The majority of individuals have experienced some form of physical pain or injury over the course their lives. Some adopt the “no pain, no gain” mentality while others seek medical attention right away. Is it ok to “work through the pain”? What about taking a “wait and see” approach prior to seeking medical care? How long is too long to wait prior to receiving medical care for pain?

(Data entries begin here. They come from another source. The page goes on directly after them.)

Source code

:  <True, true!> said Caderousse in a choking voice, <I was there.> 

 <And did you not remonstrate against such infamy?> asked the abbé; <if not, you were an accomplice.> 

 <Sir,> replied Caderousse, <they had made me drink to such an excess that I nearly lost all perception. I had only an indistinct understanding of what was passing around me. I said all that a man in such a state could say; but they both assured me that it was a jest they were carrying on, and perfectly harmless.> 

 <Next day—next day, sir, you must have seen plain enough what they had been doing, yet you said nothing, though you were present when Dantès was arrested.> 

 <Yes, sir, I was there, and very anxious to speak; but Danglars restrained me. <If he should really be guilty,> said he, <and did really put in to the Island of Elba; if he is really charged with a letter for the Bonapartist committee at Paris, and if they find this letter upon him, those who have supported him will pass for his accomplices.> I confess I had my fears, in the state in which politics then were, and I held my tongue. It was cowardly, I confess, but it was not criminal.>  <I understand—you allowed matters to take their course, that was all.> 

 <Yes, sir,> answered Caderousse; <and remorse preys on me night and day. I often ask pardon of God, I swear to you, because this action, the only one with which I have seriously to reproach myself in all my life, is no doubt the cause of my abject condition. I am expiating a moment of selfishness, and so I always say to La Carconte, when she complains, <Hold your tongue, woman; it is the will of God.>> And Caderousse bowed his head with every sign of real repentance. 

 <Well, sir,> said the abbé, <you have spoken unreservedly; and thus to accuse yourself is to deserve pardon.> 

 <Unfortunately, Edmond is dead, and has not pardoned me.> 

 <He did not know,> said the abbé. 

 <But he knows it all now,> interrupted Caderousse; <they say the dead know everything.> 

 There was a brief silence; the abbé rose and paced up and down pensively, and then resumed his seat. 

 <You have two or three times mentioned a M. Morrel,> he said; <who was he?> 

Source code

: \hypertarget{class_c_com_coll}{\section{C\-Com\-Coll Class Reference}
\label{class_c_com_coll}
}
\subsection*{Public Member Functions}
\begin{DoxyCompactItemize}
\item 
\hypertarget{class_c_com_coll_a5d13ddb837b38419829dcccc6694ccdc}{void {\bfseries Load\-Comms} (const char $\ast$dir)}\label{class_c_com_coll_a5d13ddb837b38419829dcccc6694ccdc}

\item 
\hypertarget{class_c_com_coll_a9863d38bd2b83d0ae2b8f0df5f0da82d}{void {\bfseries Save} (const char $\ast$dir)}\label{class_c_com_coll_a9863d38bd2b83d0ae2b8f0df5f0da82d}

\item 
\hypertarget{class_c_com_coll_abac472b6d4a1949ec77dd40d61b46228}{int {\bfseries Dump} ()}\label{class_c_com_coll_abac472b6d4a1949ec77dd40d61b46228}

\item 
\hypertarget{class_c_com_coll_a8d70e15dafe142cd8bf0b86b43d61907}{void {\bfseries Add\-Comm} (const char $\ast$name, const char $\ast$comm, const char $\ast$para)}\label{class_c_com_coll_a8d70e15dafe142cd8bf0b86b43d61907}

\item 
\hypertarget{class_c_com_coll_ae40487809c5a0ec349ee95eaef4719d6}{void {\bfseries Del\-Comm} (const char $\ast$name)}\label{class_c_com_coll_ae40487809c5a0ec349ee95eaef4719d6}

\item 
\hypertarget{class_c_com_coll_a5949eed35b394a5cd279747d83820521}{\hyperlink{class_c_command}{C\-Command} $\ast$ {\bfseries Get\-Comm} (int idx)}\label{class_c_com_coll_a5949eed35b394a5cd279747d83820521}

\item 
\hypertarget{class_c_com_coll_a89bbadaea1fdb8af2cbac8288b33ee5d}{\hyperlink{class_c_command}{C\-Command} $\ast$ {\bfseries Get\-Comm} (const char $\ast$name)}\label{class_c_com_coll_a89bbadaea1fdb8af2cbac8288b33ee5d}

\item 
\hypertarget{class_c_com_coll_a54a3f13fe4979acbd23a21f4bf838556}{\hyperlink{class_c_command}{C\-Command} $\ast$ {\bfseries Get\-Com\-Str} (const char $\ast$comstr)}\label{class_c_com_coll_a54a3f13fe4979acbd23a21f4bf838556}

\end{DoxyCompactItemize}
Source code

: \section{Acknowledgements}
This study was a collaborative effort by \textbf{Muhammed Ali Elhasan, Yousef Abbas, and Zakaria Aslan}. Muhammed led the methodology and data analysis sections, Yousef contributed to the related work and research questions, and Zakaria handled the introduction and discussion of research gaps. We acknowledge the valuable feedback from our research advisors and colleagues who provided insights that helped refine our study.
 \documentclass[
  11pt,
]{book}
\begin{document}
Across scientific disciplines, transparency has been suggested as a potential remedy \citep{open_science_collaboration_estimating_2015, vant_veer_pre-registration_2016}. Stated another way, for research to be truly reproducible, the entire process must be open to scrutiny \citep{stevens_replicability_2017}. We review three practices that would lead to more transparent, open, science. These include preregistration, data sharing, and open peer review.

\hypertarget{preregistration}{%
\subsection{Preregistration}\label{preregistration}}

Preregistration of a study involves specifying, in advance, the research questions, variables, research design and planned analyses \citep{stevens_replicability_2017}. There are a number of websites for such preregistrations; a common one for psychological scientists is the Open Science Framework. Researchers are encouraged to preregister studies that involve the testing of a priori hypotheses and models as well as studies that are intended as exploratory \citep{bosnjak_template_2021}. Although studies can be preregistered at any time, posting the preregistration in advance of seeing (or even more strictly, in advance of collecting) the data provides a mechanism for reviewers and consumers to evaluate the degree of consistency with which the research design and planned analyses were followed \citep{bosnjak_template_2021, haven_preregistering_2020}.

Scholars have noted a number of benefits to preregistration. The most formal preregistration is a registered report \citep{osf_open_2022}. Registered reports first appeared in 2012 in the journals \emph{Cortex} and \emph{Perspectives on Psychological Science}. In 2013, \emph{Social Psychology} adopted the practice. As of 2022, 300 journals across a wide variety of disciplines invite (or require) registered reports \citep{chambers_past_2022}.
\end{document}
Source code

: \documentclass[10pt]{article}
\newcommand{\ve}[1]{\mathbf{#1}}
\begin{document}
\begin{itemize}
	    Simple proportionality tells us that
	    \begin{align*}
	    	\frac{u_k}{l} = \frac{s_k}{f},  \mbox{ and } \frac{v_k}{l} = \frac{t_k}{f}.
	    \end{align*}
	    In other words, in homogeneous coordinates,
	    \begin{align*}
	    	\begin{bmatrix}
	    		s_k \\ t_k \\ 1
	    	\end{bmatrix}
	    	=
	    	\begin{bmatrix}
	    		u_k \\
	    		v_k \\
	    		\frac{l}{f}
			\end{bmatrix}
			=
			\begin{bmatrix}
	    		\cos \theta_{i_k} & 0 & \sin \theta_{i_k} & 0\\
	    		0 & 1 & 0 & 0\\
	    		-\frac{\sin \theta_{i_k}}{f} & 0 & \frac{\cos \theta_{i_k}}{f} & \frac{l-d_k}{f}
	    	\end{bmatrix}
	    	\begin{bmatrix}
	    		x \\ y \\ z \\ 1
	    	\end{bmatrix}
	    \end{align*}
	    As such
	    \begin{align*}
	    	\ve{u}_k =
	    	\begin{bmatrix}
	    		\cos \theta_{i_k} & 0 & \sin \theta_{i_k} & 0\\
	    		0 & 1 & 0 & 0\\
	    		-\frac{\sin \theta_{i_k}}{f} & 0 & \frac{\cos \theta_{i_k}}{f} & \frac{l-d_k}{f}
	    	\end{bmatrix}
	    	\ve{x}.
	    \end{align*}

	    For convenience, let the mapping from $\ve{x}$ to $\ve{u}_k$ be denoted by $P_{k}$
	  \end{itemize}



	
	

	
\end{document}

Pain is described as “an unpleasant sensory and emotional experience associated with, or resembling that associated with, actual or potential tissue damage.”1 For those who have experienced pain, it is definitely not a desirable experience and can lead to impairment of range of motion, strength, function and overall quality of life. Impairments in these areas can impact the ability to complete everyday tasks such as dressing, driving or doing laundry to name a few things. Pain can also lead to reduced effectiveness in the work place as well as depression. A study in 2010 revealed a high correlation between individuals with depression and the prevalence of pain.2
When does pain warrant medical attention and how long is too long to wait before seeking treatment? Let’s consider a classic example for a moment, you’re lifting something and you tweak your lower back. Your back tightens up, you feel muscle spasms and it is difficult for you to move. The next couple of days you find yourself on the couch laying on a heating pad and trying to stretch your lower back. The intensity of the pain begins to lessen but you still find yourself very uncomfortable; this is no way to live for an extended period of time. How about another example – you wake up one morning with an intense level of pain in your neck, a common “I slept funny” type scenario. Movement of the neck is difficult, you have a little bit of a headache and are uncomfortable. In this case, a few weeks go by and your neck still doesn’t feel quite back to normal.
When considering medical treatment for pain, physical therapy for example, there is a direct relation between early intervention and faster results/reduction of pain. Most people can agree pain is not a desirable experience and if given the opportunity, would choose to eliminate pain as quickly as possible. In a study of physical therapy for management of low back pain, individuals who received physical therapy care sooner observed a “more rapid improvement in function, mood, quality of life, and general health.”3 Another research study on low back pain identified individuals who received physical therapy sooner “had fewer physician visits, fewer restricted workdays, fewer days away from work, and shorter case duration.”4
The moral of the story is this – the sooner you can seek medical attention following the onset of pain, the better. By doing so, you will have increased opportunity to resolve the pain more quickly, improve your function faster and get back to living your life. Early intervention with physical therapy may also lead to lower medical costs to you as a consumer. What’s not to like about that? Delayed initiation of physical therapy can still yield excellent functional improvement, reduction of pain symptoms and improvement in quality of life. However, the progression to achieve both personal and physical therapy goals may occur at a slower rate than those who opted for physical therapy as an early intervention.
If you are experiencing pain or injury, visit an Athletico near you for a free assessment. Free assessments are available in-clinic and virtually through our Telehealth platform.
Physical therapy is usually the thing you are told to do after medication, x-rays or surgery. The best way to fix your pain is to start where you normally finish – with physical therapy at Athletico.
The Athletico blog is an educational resource written by Athletico employees. Athletico bloggers are licensed professionals who abide by the code of ethics outlined by their respective professional associations. The content published in blog posts represents the opinion of the individual author based on their expertise and experience. The content provided in this blog is for informational purposes only, does not constitute medical advice and should not be relied on for making personal health decisions.
1. Raja SN, Carr DB, Cohen M, Finnerup NB, Flor H, Gibson S, Keefe FJ, Mogil JS, Ringkamp M, Sluka KA, Song XJ, Stevens B, Sullivan MD, Tutelman PR, Ushida T, Vader K. The revised International Association for the Study of Pain definition of pain: concepts, challenges, and compromises. Pain. 2020 Sep 1;161(9):1976-1982. doi: 10.1097/j.pain.0000000000001939. PMID: 32694387; PMCID: PMC7680716.
2. Agüera-Ortiz L, Failde I, Mico JA, Cervilla J, López-Ibor JJ. Pain as a symptom of depression: prevalence and clinical correlates in patients attending psychiatric clinics. J Affect Disord. 2011 Apr;130(1-2):106-12. doi: 10.1016/j.jad.2010.10.022. Epub 2010 Nov 4. PMID: 21055826.
3. Wand BM, Bird C, McAuley JH, Doré CJ, MacDowell M, De Souza LH. Early intervention for the management of acute low back pain: a single-blind randomized controlled trial of biopsychosocial education, manual therapy, and exercise. Spine (Phila Pa 1976). 2004 Nov 1;29(21):2350-6. doi: 10.1097/01.brs.0000143619.34308.b4. PMID: 15507794.
4. Zigenfus GC, Yin J, Giang GM, Fogarty WT. Effectiveness of early physical therapy in the treatment of acute low back musculoskeletal disorders. J Occup Environ Med. 2000 Jan;42(1):35-9. doi: 10.1097/00043764-200001000-00010. PMID: 10652686.